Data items

▼

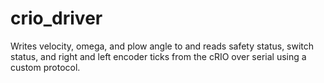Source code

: # crio_driver
Writes velocity, omega, and plow angle to and reads safety status, switch status, and right and left encoder ticks from the cRIO over serial using a custom protocol.
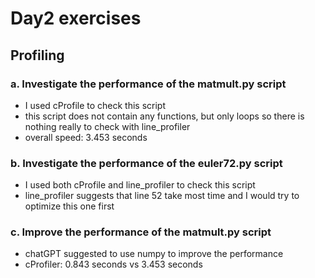 # Day2 exercises

## Profiling

### a. Investigate the performance of the matmult.py script

- I used cProfile to check this script
- this script does not contain any functions, but only loops so there is nothing really to check with line_profiler
- overall speed: 3.453 seconds

### b. Investigate the performance of the euler72.py script

- I used both cProfile and line_profiler to check this script
- line_profiler suggests that line 52 take most time and I would try to optimize this one first

### c. Improve the performance of the matmult.py script

- chatGPT suggested to use numpy to improve the performance
- cProfiler: 0.843 seconds vs 3.453 seconds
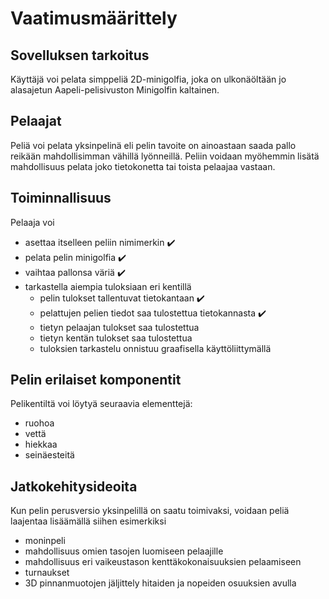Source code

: # Vaatimusmäärittely

## Sovelluksen tarkoitus

Käyttäjä voi pelata simppeliä 2D-minigolfia, joka on ulkonäöltään jo alasajetun Aapeli-pelisivuston Minigolfin kaltainen.

## Pelaajat

Peliä voi pelata yksinpelinä eli pelin tavoite on ainoastaan saada pallo reikään mahdollisimman vähillä lyönneillä. Peliin voidaan myöhemmin lisätä mahdollisuus pelata joko tietokonetta tai toista pelaajaa vastaan.

## Toiminnallisuus

Pelaaja voi

- asettaa itselleen peliin nimimerkin ✔️
- pelata pelin minigolfia ✔️
- vaihtaa pallonsa väriä ✔️
- tarkastella aiempia tuloksiaan eri kentillä
  - pelin tulokset tallentuvat tietokantaan ✔️
  - pelattujen pelien tiedot saa tulostettua tietokannasta ✔️
  - tietyn pelaajan tulokset saa tulostettua
  - tietyn kentän tulokset saa tulostettua
  - tuloksien tarkastelu onnistuu graafisella käyttöliittymällä

## Pelin erilaiset komponentit

Pelikentiltä voi löytyä seuraavia elementtejä:

- ruohoa
- vettä
- hiekkaa
- seinäesteitä

## Jatkokehitysideoita

Kun pelin perusversio yksinpelillä on saatu toimivaksi, voidaan peliä laajentaa lisäämällä siihen esimerkiksi

- moninpeli
- mahdollisuus omien tasojen luomiseen pelaajille
- mahdollisuus eri vaikeustason kenttäkokonaisuuksien pelaamiseen
- turnaukset
- 3D pinnanmuotojen jäljittely hitaiden ja nopeiden osuuksien avulla
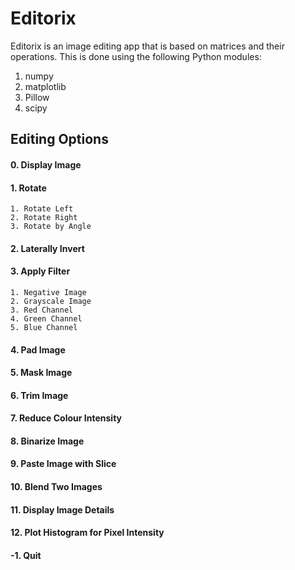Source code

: # Editorix

Editorix is an image editing app that is based on matrices and their operations. This is done using the following Python modules: 
1. numpy
2. matplotlib
3. Pillow
4. scipy

## Editing Options

#### 0. Display Image

#### 1. Rotate
    1. Rotate Left
    2. Rotate Right
    3. Rotate by Angle

#### 2. Laterally Invert

#### 3. Apply Filter
    1. Negative Image
    2. Grayscale Image
    3. Red Channel
    4. Green Channel
    5. Blue Channel

#### 4. Pad Image 

#### 5. Mask Image 

#### 6. Trim Image

#### 7. Reduce Colour Intensity

#### 8. Binarize Image

#### 9. Paste Image with Slice

#### 10. Blend Two Images

#### 11. Display Image Details

#### 12. Plot Histogram for Pixel Intensity

#### -1. Quit


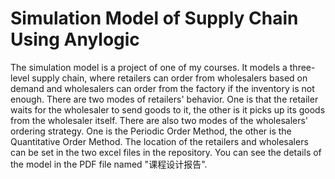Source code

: # Simulation Model of Supply Chain Using Anylogic
 
The simulation model is a project of one of my courses. It models a three-level supply chain, where retailers can order from wholesalers based on demand and wholesalers can order from the factory if the inventory is not enough. There are two modes of retailers' behavior. One is that the retailer waits for the wholesaler to send goods to it, the other is it picks up its goods from the wholesaler itself. There are also two modes of the wholesalers' ordering strategy. One is the Periodic Order Method, the other is the Quantitative Order Method. The location of the retailers and wholesalers can be set in the two excel files in the repository. You can see the details of the model in the PDF file named "课程设计报告".
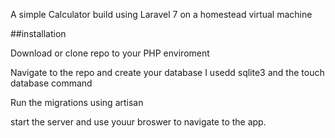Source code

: A simple Calculator build using Laravel 7 on a homestead virtual machine

##installation 

Download or clone repo to your PHP enviroment

Navigate to the repo and create your database I usedd sqlite3 and the touch database command 

Run the migrations using artisan 

start the server and use youur broswer to navigate to the app.
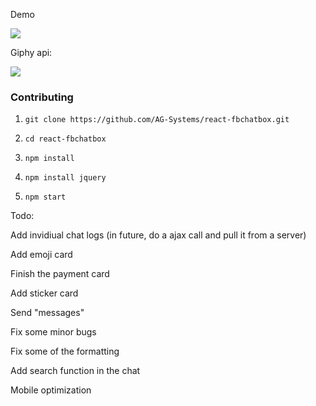 Demo

![](http://i.imgur.com/mkcaTG4.gif)


Giphy api:

![](http://i.imgur.com/0OtjY7x.gif)


### Contributing

1) `git clone https://github.com/AG-Systems/react-fbchatbox.git`

2) `cd react-fbchatbox`

3) `npm install`

4) `npm install jquery`

5) `npm start`


Todo:

Add invidiual chat logs (in future, do a ajax call and pull it from a server)

Add emoji card

Finish the payment card

Add sticker card

Send "messages"

Fix some minor bugs

Fix some of the formatting

Add search function in the chat 

Mobile optimization
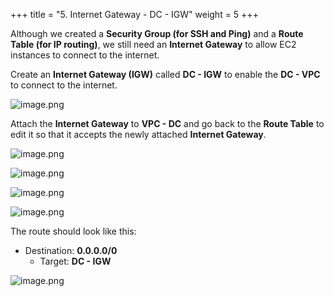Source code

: +++
title = "5. Internet Gateway - DC - IGW"
weight = 5
+++


Although we created a **Security Group (for SSH and Ping)** and a **Route Table (for IP routing)**, we still need an **Internet Gateway** to allow EC2 instances to connect to the internet.


Create an **Internet Gateway (IGW)** called **DC - IGW** to enable the **DC - VPC** to connect to the internet.


![image.png](/images/004-iv-setup-vpc-dc-resources/18-536651-image.png)


Attach the **Internet Gateway** to **VPC - DC** and go back to the **Route Table** to edit it so that it accepts the newly attached **Internet Gateway**.


![image.png](/images/004-iv-setup-vpc-dc-resources/18-493270-image.png)


![image.png](/images/004-iv-setup-vpc-dc-resources/18-782574-image.png)


![image.png](/images/004-iv-setup-vpc-dc-resources/18-412448-image.png)


![image.png](/images/004-iv-setup-vpc-dc-resources/18-869926-image.png)


The route should look like this:

- Destination: **0.0.0.0/0**
	- Target: **DC - IGW**

![image.png](/images/004-iv-setup-vpc-dc-resources/18-230546-image.png)


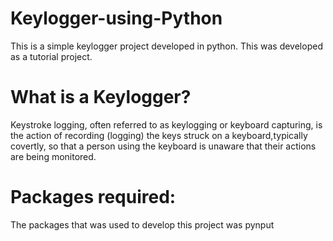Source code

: # Keylogger-using-Python
This is a simple keylogger project developed in python. This was developed as a tutorial project.

# What is a Keylogger?
Keystroke logging, often referred to as keylogging or keyboard capturing, is the action of recording (logging) the keys struck on a keyboard,typically covertly, so that a person using the keyboard is unaware that their actions are being monitored.

# Packages required:
The packages that was used to develop this project was pynput
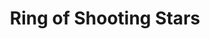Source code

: ---
title: "Ring of Shooting Stars"

item:
  aura: "Strong evocation"
  casterLevel: "12th"
  prerequisites:
    feats:   ["{% feat_link forge-ring %}"]
    spells:  ["{% spell_link light %}", "{% spell_link faerie-fire %}", "{% spell_link fireball %}", "{% spell_link lightning-bolt %}"]
    special: []
  marketPrice: 50000
  description: |
    This ring has two modes of operation, one for being in shadowy darkness or outdoors at night and a second one when the wearer is underground or indoors at night.

    During the night under the open sky or in areas of shadow or darkness, the _ring of shooting stars_ can perform the following functions on command.

     * {% spell_link dancing-lights %} (once per hour)
     * {% spell_link light %} (twice per night)
     * _ball lightning_ (special, once per night)
     * _shooting stars_ (special, three per week)

    The first special function, _ball lightning_, releases one to four balls of lightning (ring wearer's choice). These glowing globes resemble {% spell_link dancing-lights %}, and the ring wearer controls them in the same fashion (see the {% spell_link dancing-lights %} spell description). The spheres have a 120-foot range and a duration of 4 rounds. They can be moved at 120 feet per round. Each sphere is about 3 feet in diameter, and any creature who comes within 5 feet of one causes its charge to dissipate, taking electricity damage in the process according to the number of balls created.

    |---
    | Number of Balls | Damage per Ball
    |-|-
    | 4 lightning balls | 1d6 points of damage each
    | 3 lightning balls | 2d6 points of damage each
    | 2 lightning balls | 3d6 points of damage each
    | 1 lightning ball | 4d6 points of damage
    {: #ring-of-shooting-stars-table .table .table-bordered .table-hover .table-striped data-caption="Table: Ring of Shooting Stars" }

    Once the _ball lightning_ function is activated, the balls can be released at any time before the sun rises. (Multiple balls can be released in the same round.)

    The second special function produces three _shooting stars_ that can be released from the ring each week, simultaneously or one at a time. They impact for 12 points of damage and spread (as a {% spell_link fireball %}) in a 5-foot-radius sphere for 24 points of fire damage.

    Any creature struck by a _shooting star_ takes full damage from impact plus full fire damage from the spread unless it makes a DC 13 Reflex save. Creatures not struck but within the spread ignore the impact damage and take only half damage from the fire spread on a successful DC 13 Reflex save. Range is 70 feet, at the end of which the _shooting star_ explodes, unless it strikes a creature or object before that. A _shooting star_ always follows a straight line, and any creature in its path must make a save or be hit by the projectile.

    Indoors at night, or underground, the _ring of shooting stars_ has the following properties.

     * {% spell_link faerie-fire %} (twice per day)
     * _spark shower_ (special, once per day)

    The _spark shower_ is a flying cloud of sizzling purple sparks that fan out from the ring for a distance of 20 feet in an arc 10 feet wide. Creatures within this area take 2d8 points of damage each if not wearing metal armor or carrying a metal weapon. Those wearing metal armor and/or carrying a metal weapon take 4d8 points of damage.
---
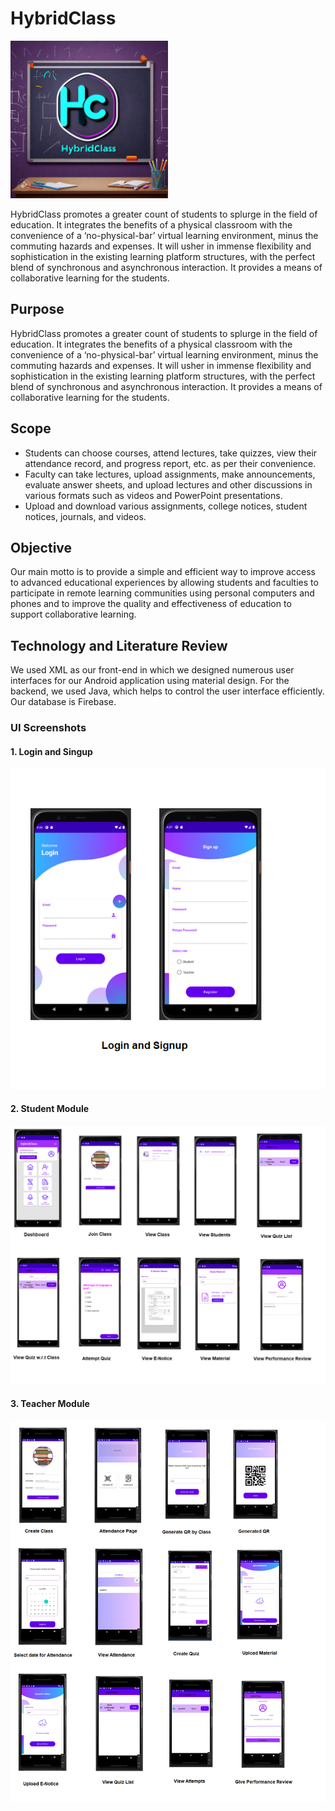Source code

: # HybridClass

<img src="hybridclass-1.jpeg" alt="thumbnail" height="40%" width="50%">

HybridClass promotes a greater count of students to splurge in the field of education. It integrates the benefits of a physical classroom with the convenience of a ‘no-physical-bar’ virtual learning environment, minus the commuting hazards and expenses. It will usher in immense flexibility and sophistication in the existing learning platform structures, with the perfect blend of synchronous and asynchronous interaction. It provides a means of collaborative learning for the students.

## Purpose

HybridClass promotes a greater count of students to splurge in the field of education. It integrates the benefits of a physical classroom with the convenience of a ‘no-physical-bar’ virtual learning environment, minus the commuting hazards and expenses. It will usher in immense flexibility and sophistication in the existing learning platform structures, with the perfect blend of synchronous and asynchronous interaction. It provides a means of collaborative learning for the students.

## Scope

- Students can choose courses, attend lectures, take quizzes, view their attendance record, and progress report, etc. as per their convenience.
- Faculty can take lectures, upload assignments, make announcements, evaluate answer sheets, and upload lectures and other discussions in various formats such as videos and PowerPoint presentations.
- Upload and download various assignments, college notices, student notices, journals, and videos.

## Objective

Our main motto is to provide a simple and efficient way to improve access to advanced educational experiences by allowing students and faculties to participate in remote learning communities using personal computers and phones and to improve the quality and effectiveness of education to support collaborative learning.

## Technology and Literature Review

We used XML as our front-end in which we designed numerous user interfaces for our Android application using material design. For the backend, we used Java, which helps to control the user interface efficiently. Our database is Firebase.

### UI Screenshots

#### 1. Login and Singup
![Login and Logout](Login-Signup.png)

#### 2. Student Module
![Student Module](Student-Module.png)

#### 3. Teacher Module
![Teacher Module](Teacher-Module.png)
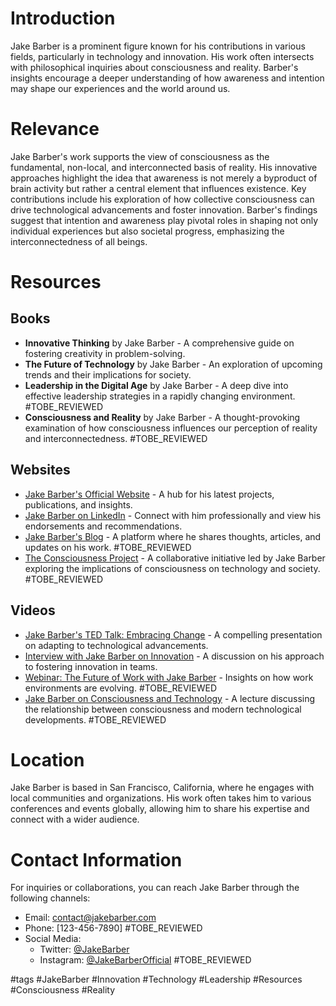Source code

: # Introduction
Jake Barber is a prominent figure known for his contributions in various fields, particularly in technology and innovation. His work often intersects with philosophical inquiries about consciousness and reality. Barber's insights encourage a deeper understanding of how awareness and intention may shape our experiences and the world around us.

# Relevance
Jake Barber's work supports the view of consciousness as the fundamental, non-local, and interconnected basis of reality. His innovative approaches highlight the idea that awareness is not merely a byproduct of brain activity but rather a central element that influences existence. Key contributions include his exploration of how collective consciousness can drive technological advancements and foster innovation. Barber's findings suggest that intention and awareness play pivotal roles in shaping not only individual experiences but also societal progress, emphasizing the interconnectedness of all beings.

# Resources

## Books
- **Innovative Thinking** by Jake Barber - A comprehensive guide on fostering creativity in problem-solving.
- **The Future of Technology** by Jake Barber - An exploration of upcoming trends and their implications for society.
- **Leadership in the Digital Age** by Jake Barber - A deep dive into effective leadership strategies in a rapidly changing environment. #TOBE_REVIEWED
- **Consciousness and Reality** by Jake Barber - A thought-provoking examination of how consciousness influences our perception of reality and interconnectedness. #TOBE_REVIEWED

## Websites
- [Jake Barber's Official Website](https://www.jakebarber.com) - A hub for his latest projects, publications, and insights.
- [Jake Barber on LinkedIn](https://www.linkedin.com/in/jakebarber) - Connect with him professionally and view his endorsements and recommendations.
- [Jake Barber's Blog](https://www.jakebarberblog.com) - A platform where he shares thoughts, articles, and updates on his work. #TOBE_REVIEWED
- [The Consciousness Project](https://www.consciousnessproject.org) - A collaborative initiative led by Jake Barber exploring the implications of consciousness on technology and society. #TOBE_REVIEWED

## Videos
- [Jake Barber's TED Talk: Embracing Change](https://www.youtube.com/watch?v=example) - A compelling presentation on adapting to technological advancements.
- [Interview with Jake Barber on Innovation](https://www.youtube.com/watch?v=example) - A discussion on his approach to fostering innovation in teams.
- [Webinar: The Future of Work with Jake Barber](https://www.youtube.com/watch?v=example) - Insights on how work environments are evolving. #TOBE_REVIEWED
- [Jake Barber on Consciousness and Technology](https://www.youtube.com/watch?v=example) - A lecture discussing the relationship between consciousness and modern technological developments. #TOBE_REVIEWED

# Location
Jake Barber is based in San Francisco, California, where he engages with local communities and organizations. His work often takes him to various conferences and events globally, allowing him to share his expertise and connect with a wider audience.

# Contact Information
For inquiries or collaborations, you can reach Jake Barber through the following channels:
- Email: [contact@jakebarber.com](mailto:contact@jakebarber.com)
- Phone: [123-456-7890] #TOBE_REVIEWED
- Social Media: 
  - Twitter: [@JakeBarber](https://twitter.com/JakeBarber)
  - Instagram: [@JakeBarberOfficial](https://instagram.com/JakeBarberOfficial) #TOBE_REVIEWED

#tags 
#JakeBarber #Innovation #Technology #Leadership #Resources #Consciousness #Reality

▲

Give the number of lines in the records that hold the word "week", with no other words.

▸ **Solution for this problem**: 2